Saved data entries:
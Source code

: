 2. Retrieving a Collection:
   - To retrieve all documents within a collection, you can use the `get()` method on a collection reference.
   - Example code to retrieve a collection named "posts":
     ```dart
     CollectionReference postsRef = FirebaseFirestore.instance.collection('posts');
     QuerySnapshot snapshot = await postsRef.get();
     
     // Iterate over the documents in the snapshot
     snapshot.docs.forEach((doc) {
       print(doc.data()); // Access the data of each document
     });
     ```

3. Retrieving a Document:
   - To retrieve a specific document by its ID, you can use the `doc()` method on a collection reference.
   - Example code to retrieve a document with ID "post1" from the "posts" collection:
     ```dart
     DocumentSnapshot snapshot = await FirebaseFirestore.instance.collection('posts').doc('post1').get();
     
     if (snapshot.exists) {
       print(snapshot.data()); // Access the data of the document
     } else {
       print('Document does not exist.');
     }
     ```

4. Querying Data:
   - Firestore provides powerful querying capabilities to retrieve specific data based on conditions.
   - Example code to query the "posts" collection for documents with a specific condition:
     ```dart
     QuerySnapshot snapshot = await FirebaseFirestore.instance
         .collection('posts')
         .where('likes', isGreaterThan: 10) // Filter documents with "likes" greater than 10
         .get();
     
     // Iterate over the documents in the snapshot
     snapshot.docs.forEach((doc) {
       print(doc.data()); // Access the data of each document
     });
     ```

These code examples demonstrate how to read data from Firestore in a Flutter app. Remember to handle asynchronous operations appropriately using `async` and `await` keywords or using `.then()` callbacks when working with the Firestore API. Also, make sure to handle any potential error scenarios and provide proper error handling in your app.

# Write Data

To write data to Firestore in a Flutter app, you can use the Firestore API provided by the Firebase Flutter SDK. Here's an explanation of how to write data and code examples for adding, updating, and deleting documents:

[WHAT YOU WILL DO]
The required output is the full set of entries, reproduced verbatim.

[EXPECTED ANSWER]
Source code

: 2. Retrieving a Collection:
   - To retrieve all documents within a collection, you can use the `get()` method on a collection reference.
   - Example code to retrieve a collection named "posts":
     ```dart
     CollectionReference postsRef = FirebaseFirestore.instance.collection('posts');
     QuerySnapshot snapshot = await postsRef.get();
     
     // Iterate over the documents in the snapshot
     snapshot.docs.forEach((doc) {
       print(doc.data()); // Access the data of each document
     });
     ```

3. Retrieving a Document:
   - To retrieve a specific document by its ID, you can use the `doc()` method on a collection reference.
   - Example code to retrieve a document with ID "post1" from the "posts" collection:
     ```dart
     DocumentSnapshot snapshot = await FirebaseFirestore.instance.collection('posts').doc('post1').get();
     
     if (snapshot.exists) {
       print(snapshot.data()); // Access the data of the document
     } else {
       print('Document does not exist.');
     }
     ```

4. Querying Data:
   - Firestore provides powerful querying capabilities to retrieve specific data based on conditions.
   - Example code to query the "posts" collection for documents with a specific condition:
     ```dart
     QuerySnapshot snapshot = await FirebaseFirestore.instance
         .collection('posts')
         .where('likes', isGreaterThan: 10) // Filter documents with "likes" greater than 10
         .get();
     
     // Iterate over the documents in the snapshot
     snapshot.docs.forEach((doc) {
       print(doc.data()); // Access the data of each document
     });
     ```

These code examples demonstrate how to read data from Firestore in a Flutter app. Remember to handle asynchronous operations appropriately using `async` and `await` keywords or using `.then()` callbacks when working with the Firestore API. Also, make sure to handle any potential error scenarios and provide proper error handling in your app.

# Write Data

To write data to Firestore in a Flutter app, you can use the Firestore API provided by the Firebase Flutter SDK. Here's an explanation of how to write data and code examples for adding, updating, and deleting documents:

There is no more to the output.